In 2006, the national survey of hepatitis B epidemic virus showed that the HBsAg carrying rate of people aged 1-59 in China was 7. 18%, and the HBsAg carrying rate of children under 5 years old was only 0.96%. According to this calculation, there are about 93 million chronic HBV-infected people in China, among which about 20 million active hepatitis B patients need symptomatic treatment.

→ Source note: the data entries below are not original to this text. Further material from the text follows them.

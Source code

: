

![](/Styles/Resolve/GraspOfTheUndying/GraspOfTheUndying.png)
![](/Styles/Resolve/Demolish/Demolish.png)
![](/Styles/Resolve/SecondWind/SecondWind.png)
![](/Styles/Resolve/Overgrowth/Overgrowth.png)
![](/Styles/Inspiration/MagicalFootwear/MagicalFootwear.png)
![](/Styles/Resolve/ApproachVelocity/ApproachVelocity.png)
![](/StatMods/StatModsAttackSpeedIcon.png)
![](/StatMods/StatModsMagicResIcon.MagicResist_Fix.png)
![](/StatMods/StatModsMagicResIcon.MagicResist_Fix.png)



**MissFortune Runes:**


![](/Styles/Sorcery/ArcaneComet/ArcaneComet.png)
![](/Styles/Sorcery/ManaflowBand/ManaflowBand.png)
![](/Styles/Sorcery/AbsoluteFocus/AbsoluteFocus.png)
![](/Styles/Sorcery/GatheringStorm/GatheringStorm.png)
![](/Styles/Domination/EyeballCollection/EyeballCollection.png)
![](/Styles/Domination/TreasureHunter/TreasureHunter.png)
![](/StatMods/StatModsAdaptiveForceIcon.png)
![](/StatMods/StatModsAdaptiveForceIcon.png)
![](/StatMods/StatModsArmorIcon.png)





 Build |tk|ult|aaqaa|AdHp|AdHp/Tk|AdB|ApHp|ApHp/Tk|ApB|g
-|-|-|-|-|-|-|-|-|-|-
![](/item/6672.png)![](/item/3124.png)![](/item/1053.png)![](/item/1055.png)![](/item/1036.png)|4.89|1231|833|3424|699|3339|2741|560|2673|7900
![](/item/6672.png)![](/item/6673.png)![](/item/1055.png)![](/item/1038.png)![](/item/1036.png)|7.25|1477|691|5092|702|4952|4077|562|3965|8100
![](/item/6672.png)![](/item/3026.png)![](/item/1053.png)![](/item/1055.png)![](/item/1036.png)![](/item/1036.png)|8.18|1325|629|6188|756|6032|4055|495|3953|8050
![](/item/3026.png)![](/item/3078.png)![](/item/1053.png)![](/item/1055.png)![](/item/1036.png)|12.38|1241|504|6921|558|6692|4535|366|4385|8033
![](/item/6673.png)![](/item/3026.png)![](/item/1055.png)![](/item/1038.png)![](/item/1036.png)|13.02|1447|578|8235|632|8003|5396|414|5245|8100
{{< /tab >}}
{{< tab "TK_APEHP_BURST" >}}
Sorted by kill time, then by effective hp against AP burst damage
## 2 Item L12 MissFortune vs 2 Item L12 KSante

Hepatitis B is a blood-borne disease, which is mainly transmitted through blood (such as history of unsafe injection), mother-to-child transmission and sexual transmission, as well as a certain proportion of skin and mucous membrane injuries, such as tattoos, ear piercings and endoscopy. Blood products are strictly controlled, and the possibility of transmission is greatly reduced, which will only happen if blood transfusion and blood products are not standardized. Accidental exposure in medical staff's work can not be ignored. With the vigorous promotion of neonatal hepatitis B vaccine and the implementation of other mother-to-child blocking measures, mother-to-child transmission has been greatly controlled. At present, about 90% HBV-DNA positive mothers have successfully blocked the vertical transmission from mother to child through intervention. HBV infection will not spread through respiratory tract and digestive tract, so you will not be infected with HBV in your daily study, work or life, like the same office (sharing office supplies such as computers), living in the same dormitory, eating in the same restaurant, hugging, shaking hands, sharing toilets, etc. Epidemiological and experimental studies have not found that hepatitis B can be transmitted through the bites of blood-sucking insects such as mosquitoes and bedbugs.

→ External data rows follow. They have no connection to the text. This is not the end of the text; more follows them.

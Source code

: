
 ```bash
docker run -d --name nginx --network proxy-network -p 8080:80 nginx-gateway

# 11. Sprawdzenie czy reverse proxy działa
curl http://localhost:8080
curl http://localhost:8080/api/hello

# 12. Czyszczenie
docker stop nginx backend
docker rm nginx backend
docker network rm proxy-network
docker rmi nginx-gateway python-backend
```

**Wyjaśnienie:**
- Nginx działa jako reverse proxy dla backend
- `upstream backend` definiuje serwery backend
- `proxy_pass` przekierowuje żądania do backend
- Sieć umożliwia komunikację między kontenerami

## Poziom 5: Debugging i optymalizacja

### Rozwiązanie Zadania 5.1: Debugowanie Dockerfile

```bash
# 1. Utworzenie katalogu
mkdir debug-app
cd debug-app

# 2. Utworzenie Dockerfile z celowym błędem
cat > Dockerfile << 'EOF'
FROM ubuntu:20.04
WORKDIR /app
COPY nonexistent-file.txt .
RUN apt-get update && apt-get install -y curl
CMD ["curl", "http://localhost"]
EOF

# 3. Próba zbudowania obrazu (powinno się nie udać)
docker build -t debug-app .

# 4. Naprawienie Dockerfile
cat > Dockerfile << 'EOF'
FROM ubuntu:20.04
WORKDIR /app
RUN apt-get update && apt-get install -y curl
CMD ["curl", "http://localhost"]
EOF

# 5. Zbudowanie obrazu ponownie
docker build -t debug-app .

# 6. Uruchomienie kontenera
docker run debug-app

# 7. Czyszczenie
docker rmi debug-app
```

The age when infected with hepatitis B virus is the most important factor that causes chronic hepatitis B. In perinatal period (that is, within 42 days after the mother gave birth) and infancy, 90% and 25% ~ 30% of HBV infection developed into chronic infection, while only 5% ~ 10% of HBV infection developed into chronic infection after 5 years old, and then developed into chronic hepatitis B after being infected with hepatitis B in infancy. Its natural history is generally divided into four periods: immune tolerance period, immune clearance period, inactivated replication period and reactivation period. The characteristics of each stage are as follows: ① Immune tolerance stage: HBsAg, HBeAg and anti-HBC are positive in serum (that is, the three major positive), and the HBV-DNA virus load is high, but the liver function is normal, and there is no obvious liver injury by liver histological examination, which can last for several years or even decades. ② immune clearance period: in this period, the serum can be HBsAg, HBeAg, anti-HBC (big three positive), HBsAg, anti-HBe and anti-HBC (small three positive), and the quantitative detection of virus (HBV-DNA) is generally greater than 2000IU/ml (equivalent to 104copies/ml), accompanied by repeated abnormalities of liver function (such as ALT). ③ Inactive replication period: HBsAg, anti -HBe, anti -HBC (small three positive) and HBV-DNA are below the detection limit, the liver function is normal, and there is no or slight damage to liver histology, which indicates that hepatitis B is controlled by the internal immune system, and the risk of cirrhosis and liver cancer is greatly reduced during this period. ④ Recurrent period: Some patients in inactive period may have recurrent hepatitis activity under certain incentives, such as DNA positive conversion, abnormal liver function and aggravation of illness. These causes include fatigue, decreased immunity, use of immunosuppressants or cytotoxic drugs. Especially those patients with chronic hepatitis B who are still positive for HBV-DNA are more prone to recurrent hepatitis attacks, and their condition may develop into liver fibrosis, cirrhosis and even HCC (primary liver cancer).